転移した貧乏孤児院の料理人、スキルでほのぼの人生を守る〜領主様と料理対決!?〜

マルジン

転移した貧乏孤児院の料理人、スキルでほのぼの人生を守る〜領主様と料理対決!?〜

「熱ッ」


バリンッ――。


「キャサリン!大丈夫か!?」


「……ご、ごめんなさい」


床にこぼれたシチューと、粉々になったパイ生地、割れてしまった容器が、湯気でかすむ。


「残り15分!」


監視員の言葉に、俺たちは呆然と立ち尽くしていた。



◇◇◇


40手前、バツイチ子なしのおじさんである俺は、学校給食の調理場でぶっ倒れて、なぜかこの世界に転移した。

それから数日。

領主様からの手紙を見てため息をついていた。


「どうしたんですかジュンさん」


この孤児院で暮らす、御年10歳のキャサリンが心配そうに声をかけてきた。


「この前領主様に手紙を送ったんだよ。そしたら、この返事が返ってきた」


キャサリンに手紙を手渡すと、わずか数行の文面を一気に読み終えて、苦い顔をしている。


無理もない、手紙にはこう書かれていたのだから。


『孤児院を支援する余裕はないため、貴公の提案は却下する。ただし、当家が抱える料理番と料理対決をして勝てたのならば、支援を検討する』


断るだけではなく、なぜか対決と来た。

しかも、殴り合いとか、魔法の試合とか、そんなのではなくて料理対決。

俺を狙い撃ちしているのは明々白々で、狙われる理由はたぶんスキルのせいだと思う。

ここ最近は、自重せずにスキルを使ってたから、目をつけられてしまったのかもしれない。

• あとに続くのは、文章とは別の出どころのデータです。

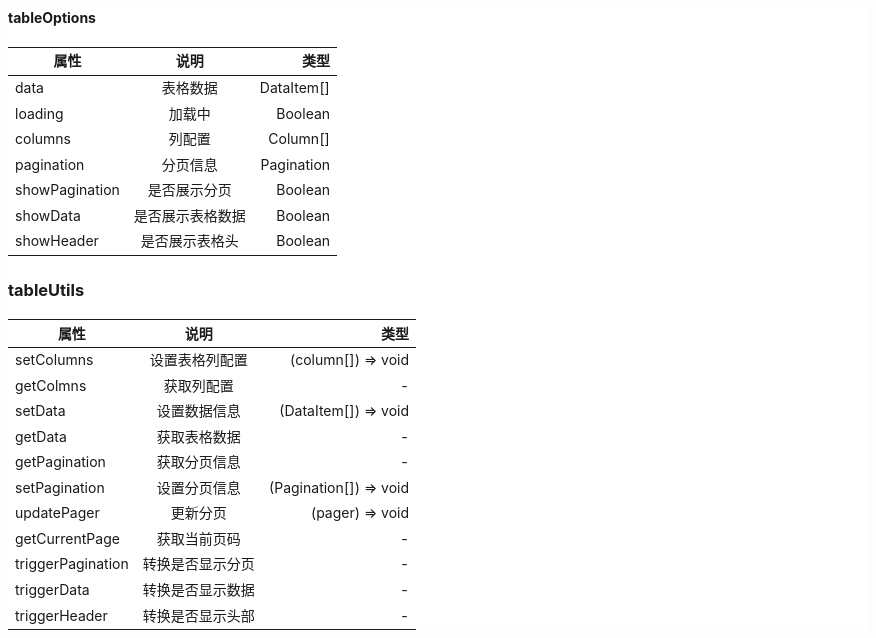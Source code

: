 #### tableOptions

| 属性           |       说明       |       类型 |
| -------------- | :--------------: | ---------: |
| data           |     表格数据     | DataItem[] |
| loading        |      加载中      |    Boolean |
| columns        |      列配置      |   Column[] |
| pagination     |     分页信息     | Pagination |
| showPagination |   是否展示分页   |    Boolean |
| showData       | 是否展示表格数据 |    Boolean |
| showHeader     |  是否展示表格头  |    Boolean |

### tableUtils

| 属性              |       说明       |                   类型 |
| ----------------- | :--------------: | ---------------------: |
| setColumns        |  设置表格列配置  |     (column[]) => void |
| getColmns         |    获取列配置    |                      - |
| setData           |   设置数据信息   |   (DataItem[]) => void |
| getData           |   获取表格数据   |                      - |
| getPagination     |   获取分页信息   |                      - |
| setPagination     |   设置分页信息   | (Pagination[]) => void |
| updatePager       |     更新分页     |        (pager) => void |
| getCurrentPage    |   获取当前页码   |                      - |
| triggerPagination | 转换是否显示分页 |                      - |
| triggerData       | 转换是否显示数据 |                      - |
| triggerHeader     | 转换是否显示头部 |                      - |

この世界では貴重な、香辛料やら調味料を使って、道端の孤児たちに料理をふるまった。

この世界にはないであろう、チョコレートや乾麺やシーチキンを使って。冒険者たちに感謝の意を表した。


そんな噂を聞きつけた領主は、是が非でも我が物にしたいとか考えているんだろう。


今も食うに困っている孤児をだしにして、俺が断り辛い提案をしてきよった。


「どうするんですかジュンさん。料理対決するんです?」


キャサリンは心配してくれてるようだ。

まあそうだよな。相手は領主なんだし……。


断ったら断ったで、粘着してきそうだしなあ。


対決して負けたらどうなるかな。

孤児院を支援してほしかったら、俺のもとで働くのだ!とか、言われそうだな。


せっかく、ほのぼの暮らせる安住の地を見つけたと思ったのに……。


「仕方ない。やるしかないな。手伝ってくれキャサリン」


「もちろん!任せてください!」


まあでもやるしかないだろう。

給食のおじさんが、貴族様のお抱え料理番と対決なんて、敗戦色濃厚すぎるんだけども。


可愛い子供たちの未来を守るために、おじさん、頑張るぜ!



それから俺たちは、特訓に特訓を重ね……的なことはしていない。


領主へ、対決してやるぜ!と返事を書いてからは、何を作ろーかなーとぼんやり考えつつ、のんびりと一日一日を過ごした。


学校給食のおじさんは今、貧乏孤児院の料理人。

この世界はとにかく食材が少なくて、貧乏ともなればなおさら食べられるものは限られてくる。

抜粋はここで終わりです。